Emmett was drunk, he got picked up by a drunk driver. Her name was Claire and she was 41.

Tuesday, November 25, 2003

Yesterday Jim and I traveled to Princeton, New Jersey to train an ad agency to use our software except it wasn't really Princeton but a place called Cranbury which was just industrial parks by the side of the highway. I remembered keenly this awful landscape: the main road divided by the pointless grassy strip, low-lying buildings behind uniform walls of shrubbery, endless mazes of interconnected, half-filled parking lots. Building 7. Building 9.

Monday, November 24, 2003

I ordered a martini.

I sat hunched over reading the Voice, realizing I looked tired or lazy or something this way, the paper on the stool beside me. There was absolutely no one else there but the bartender. She came out from behind the bar and sat on a stool at the far end. She joined her hands on the bar as though in prayer and stared straight ahead for quite some time.

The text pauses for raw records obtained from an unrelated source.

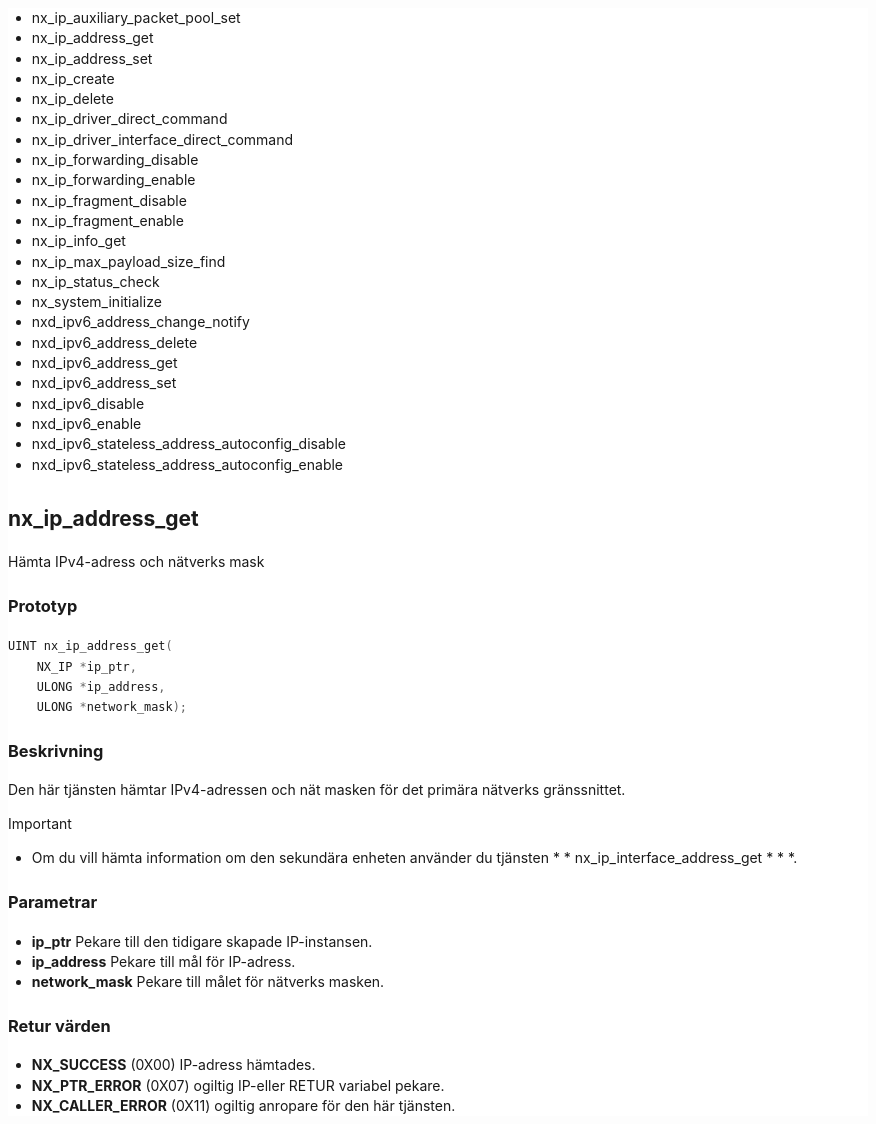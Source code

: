 - nx_ip_auxiliary_packet_pool_set
- nx_ip_address_get
- nx_ip_address_set
- nx_ip_create
- nx_ip_delete
- nx_ip_driver_direct_command
- nx_ip_driver_interface_direct_command
- nx_ip_forwarding_disable
- nx_ip_forwarding_enable
- nx_ip_fragment_disable
- nx_ip_fragment_enable
- nx_ip_info_get
- nx_ip_max_payload_size_find
- nx_ip_status_check
- nx_system_initialize
- nxd_ipv6_address_change_notify
- nxd_ipv6_address_delete
- nxd_ipv6_address_get
- nxd_ipv6_address_set
- nxd_ipv6_disable
- nxd_ipv6_enable
- nxd_ipv6_stateless_address_autoconfig_disable
- nxd_ipv6_stateless_address_autoconfig_enable

## <a name="nx_ip_address_get"></a>nx_ip_address_get
Hämta IPv4-adress och nätverks mask

### <a name="prototype"></a>Prototyp  

```c
UINT nx_ip_address_get(
    NX_IP *ip_ptr,
    ULONG *ip_address,
    ULONG *network_mask);
```
### <a name="description"></a>Beskrivning

Den här tjänsten hämtar IPv4-adressen och nät masken för det primära nätverks gränssnittet.

> [!IMPORTANT]   
> * Om du vill hämta information om den sekundära enheten använder du tjänsten * * nx_ip_interface_address_get * * *.

### <a name="parameters"></a>Parametrar 

- **ip_ptr** Pekare till den tidigare skapade IP-instansen.
- **ip_address** Pekare till mål för IP-adress.
- **network_mask** Pekare till målet för nätverks masken.

### <a name="return-values"></a>Retur värden 

- **NX_SUCCESS** (0X00) IP-adress hämtades.
- **NX_PTR_ERROR** (0X07) ogiltig IP-eller RETUR variabel pekare.
- **NX_CALLER_ERROR** (0X11) ogiltig anropare för den här tjänsten.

Finally a few other people came in and I was relieved for some dumb reason – I didn't want Mona to come into the cavernous room with no music playing and not a soul but me huddled over the paper.

The gin was getting warm.

Thursday, November 20, 2003

It rained a full day and a full night.

When I came home yesterday I considered my apartment building and how unfamiliar certain aspects of it remain: what's behind it exactly? Where is that half-roof I see from our kitchen window with the door to another building, that strange suspended space from a city of fantasy or myth? That's where I watch the rain beat onto puddles and how I know it's raining hard. Where's the overgrown and trash-strewn courtyard below our living room where we beat out rugs? After four years it's still disorienting, mysterious; only the brick face and identical red awnings tell me it's my home.

On Saturday I waited for Mona at Double Happiness. The bartender looked like Jacqueline Bisset and she was brusque and a little nervous and she said just so you know, we have a private party at nine.

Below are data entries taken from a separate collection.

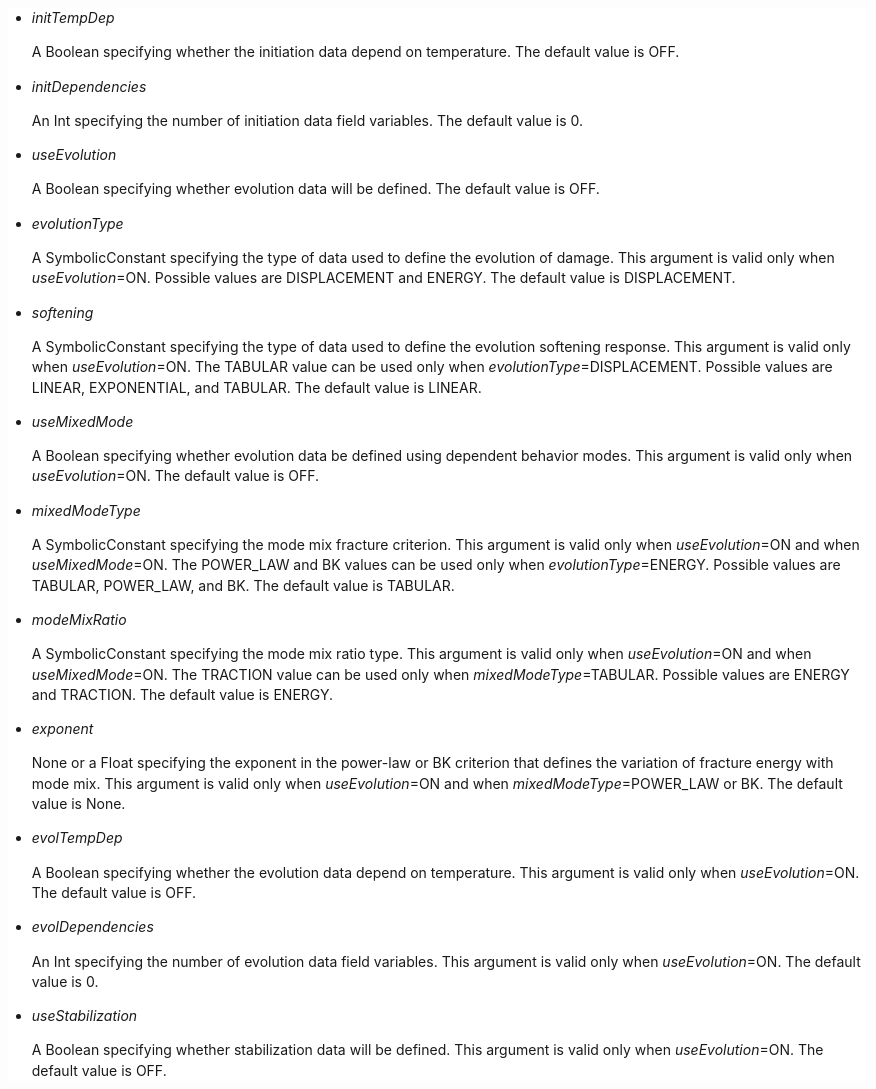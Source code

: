 - *initTempDep*

  A Boolean specifying whether the initiation data depend on temperature. The default value is OFF.

- *initDependencies*

  An Int specifying the number of initiation data field variables. The default value is 0.

- *useEvolution*

  A Boolean specifying whether evolution data will be defined. The default value is OFF.

- *evolutionType*

  A SymbolicConstant specifying the type of data used to define the evolution of damage. This argument is valid only when *useEvolution*=ON. Possible values are DISPLACEMENT and ENERGY. The default value is DISPLACEMENT.

- *softening*

  A SymbolicConstant specifying the type of data used to define the evolution softening response. This argument is valid only when *useEvolution*=ON. The TABULAR value can be used only when *evolutionType*=DISPLACEMENT. Possible values are LINEAR, EXPONENTIAL, and TABULAR. The default value is LINEAR.

- *useMixedMode*

  A Boolean specifying whether evolution data be defined using dependent behavior modes. This argument is valid only when *useEvolution*=ON. The default value is OFF.

- *mixedModeType*

  A SymbolicConstant specifying the mode mix fracture criterion. This argument is valid only when *useEvolution*=ON and when *useMixedMode*=ON. The POWER_LAW and BK values can be used only when *evolutionType*=ENERGY. Possible values are TABULAR, POWER_LAW, and BK. The default value is TABULAR.

- *modeMixRatio*

  A SymbolicConstant specifying the mode mix ratio type. This argument is valid only when *useEvolution*=ON and when *useMixedMode*=ON. The TRACTION value can be used only when *mixedModeType*=TABULAR. Possible values are ENERGY and TRACTION. The default value is ENERGY.

- *exponent*

  None or a Float specifying the exponent in the power-law or BK criterion that defines the variation of fracture energy with mode mix. This argument is valid only when *useEvolution*=ON and when *mixedModeType*=POWER_LAW or BK. The default value is None.

- *evolTempDep*

  A Boolean specifying whether the evolution data depend on temperature. This argument is valid only when *useEvolution*=ON. The default value is OFF.

- *evolDependencies*

  An Int specifying the number of evolution data field variables. This argument is valid only when *useEvolution*=ON. The default value is 0.

- *useStabilization*

  A Boolean specifying whether stabilization data will be defined. This argument is valid only when *useEvolution*=ON. The default value is OFF.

Tuesday, November 18, 2003

When he died he remembered with a start the names of so many things he'd never know again. But they were just words now, finally separated from the world and lingering in space: crash pad, envelope, turquoise, biscuit.

Tuesday, November 11, 2003

As I rest at night electricity pours into my various prone electronic devices: phone, camera, MP3 player, PDA. And as the electrons buzz toward their new nest I feel a wave of comfort, everything being renewed.

Friday, November 07, 2003

One night Barbara and I were walking to my place arm-in-arm, drunk, talking about nothing and thinking about sex, and when I put my foot down I felt a soft, spongy, shaking thing where I'd expected concrete. I jerked my foot up and released a terrified rat that sped away into 103rd Street.

Wednesday, November 05, 2003

When I lived and Connecticut thoughts of moving to the City expanded in my mind until it seemed inevitable and once it did I had one dark vision: slogging up a sidewalk at night after work, looking for a street sign to mark the yawning black path to my anonymous home around the corner. And I was struck with depression at the thought of it and I figured whatever came, I'd have to fight that off, and it's true, I'd better.

This morning I walked to the subway on Central Park North on the beautiful wet sidewalk, matted with pale gold leaves and what appeared to be crushed, soggy yellow chalk. A panhandler approached me, Can I get sum breakfast?, and feeling guilty for having turned homeless Jeff away the other day I reached into my bag and pulled out I mournful little palmful of pennies, dimes and nickels. I placed it in the man's hand, must have been like thirty-seven cents, and he stared at it with some distaste.

Monday, November 03, 2003

There's a show on TV called "The Reality of Reality."

A man, overcome with lust, fornicates a cold puddle of mud.